The monitors scream in alarm, but my hands stay steady. “Intubate,” I instruct, sliding the tube in with practiced precision. The ventilator takes over, his chest rising in shallow breaths. “Secure it.”

The nurse at my side reads the latest BP. “Sixty over thirty-five. He’s in shock.”

“Administer one milligram of epinephrine IV push and eight to twelve micrograms per minute of norepinephrine as a continuous infusion.” My voice is calm, as is my mind. In the thick of things, it’s essential to block out both external and internal noise. This man’s life is being measured by the heartbeats we maintain.

Thoracotomy tray’s prepped nearby. In the trauma center, we don’t choose level1 trauma patients. They choose us. I’m here, and I’m skilled. Whatever he needs is what I’ll bring to this fight for his life.

“We’re losing pulse,” someone says, but I’m moving again, pulling my hands back as the nurse starts compressions. My eyes flick to the defib. “Charge it.”

Tension thickens the air, but no one panics, not even the third-year residents. This is why we’re here. All the minor scrapes, splints, and fevers? They’re what we do between saving lives.

“Clear.”

The man’s body jolts with the shock, the monitor spiking erratically, then levels out. Pulse back. I exhale a breath I hadn’t realized I was holding.

The trauma surgeon steps in. We exchange a lot with one look before uttering a word. I’m relieved he’s there. He’s our best, and this man needs nothing less. “Aortic tear possible. Splenic rupture. Massive internal bleeding.” I quickly share what we’ve done so far.
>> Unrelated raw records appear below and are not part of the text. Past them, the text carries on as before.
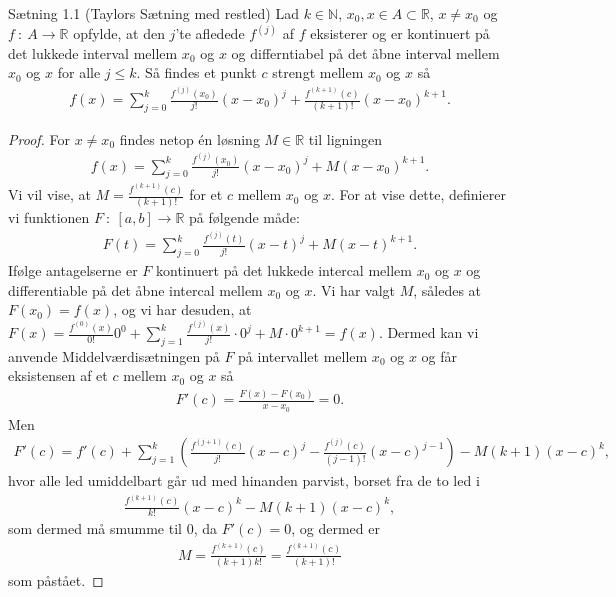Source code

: \begin{boks}{Sætning 1.1 (Taylors Sætning med restled)}
  Lad $k \in \mathbb{N}$, $x_0, x \in A \subset \mathbb{R}$, $x \neq x_0$ og $f \ : \ A \rightarrow \mathbb{R}$ opfylde, at den $j$'te afledede $f^{(j)}$ af $f$ eksisterer og er kontinuert på det lukkede interval mellem $x_0$ og $x$ og differntiabel på det åbne interval mellem $x_0$ og $x$ for alle $j \leq k$.
  Så findes et punkt $c$ strengt mellem $x_0$ og $x$ så
  \begin{align}\label{(1)}
    f(x) = \sum_{j = 0}^k \frac{f^{(j)}(x_0)}{j!}(x - x_0)^j + \frac{f^{(k + 1)}(c)}{(k + 1)!}(x - x_0)^{k + 1}.
  \end{align}
\end{boks}
\begin{proof}
  For $x \neq x_0$ findes netop én løsning $M \in \mathbb{R}$ til ligningen
  \begin{align*}
    f(x) = \sum_{j = 0}^k\frac{f^{(j)}(x_0)}{j!}(x - x_0)^j + M(x - x_0)^{k + 1}.
  \end{align*}
  Vi vil vise, at $M = \frac{f^{(k + 1)}(c)}{(k + 1)!}$ for et $c$ mellem $x_0$ og $x$. For at vise dette, definierer vi funktionen $F \ : \ [a,b] \rightarrow \mathbb{R}$ på følgende måde:
  \begin{align*}
    F(t) = \sum_{j = 0}^k \frac{f^{(j)}(t)}{j!}(x - t)^j + M(x - t)^{k + 1}.
  \end{align*}
Ifølge antagelserne er $F$ kontinuert på det lukkede intercal mellem $x_0$ og $x$ og differentiable på det åbne intercal mellem $x_0$ og $x$.
Vi har valgt $M$, således at $F(x_0) = f(x)$, og vi har desuden, at $F(x) = \frac{f^{(0)}(x)}{0!}0^0 + \sum_{j = 1}^k \frac{f^{(j)}(x)}{j!} \cdot 0^j + M \cdot 0^{k + 1} = f(x)$. Dermed kan vi anvende Middelværdisætningen på $F$ på intervallet mellem $x_0$ og $x$ og får eksistensen af et $c$ mellem $x_0$ og $x$ så
\begin{align*}
  F'(c) = \frac{F(x) - F(x_0)}{x - x_0} = 0.
\end{align*}
Men
\begin{align*}
  F'(c) = f'(c) + \sum_{j = 1}^k \left( \frac{f^{(j + 1)}(c)}{j!}(x - c)^j -
  \frac{f^{(j)}(c)}{(j - 1)!}(x - c)^{j - 1} \right) -
  M(k + 1)(x - c)^k,
\end{align*}
hvor alle led umiddelbart går ud med hinanden parvist, borset fra de to led i
\begin{align*}
  \frac{f^{(k + 1)}(c)}{k!}(x - c)^k - M(k + 1)(x - c)^k,
\end{align*}
som dermed må smumme til $0$, da $F'(c) = 0$, og dermed er
\begin{align*}
  M = \frac{f^{(k + 1)}(c)}{(k + 1)k!} = \frac{f^{(k + 1)}(c)}{(k + 1)!}
\end{align*}
som påstået.
\end{proof}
The surgeon nods. “Good work stabilizing.”

My response is to move aside. He’s in charge now.

I strip my gloves off and toss them in a biohazard bin then remove my mask and gown, discarding them as well. I should immediately return to the patient I left to meet the ambulance. I need a moment, though, and she’s not nearly as critical as she thought she was.

The woman waiting for me came in complaining of an immune system shutdown that was presenting as a mirrored, bubbled rash on both sides of her body and lower arms. Her self-diagnosis leaned toward toxic epidermal necrolysis or a severe dermatological manifestation like angioedema. When asked what had led her to those options, she showed me a search she’d done on her phone.

A brief conversation about her activities throughout the day hinted at a very different condition. Unfortunately, I’d been pulled away before being able to reassure her it was most likely an allergic contact dermatitis, poison ivy or oak. She had no prior history of any of the conditions she’d listed and stated that she’d collected wood for her wood stove the day before. My guess is she put both of her arms into the same irritant and then against the sides of her body later in the day.

Nothing a little dish detergent and topical corticosteroids can’t handle. I’ll also send her home with detailed instructions to clean every surface she might have touched. It’s common for people to believe these rashes can spread on their own when continued contact with urushiol is the cause. The oil can remain potent on surfaces such as fabrics or doorknobs for months or even years.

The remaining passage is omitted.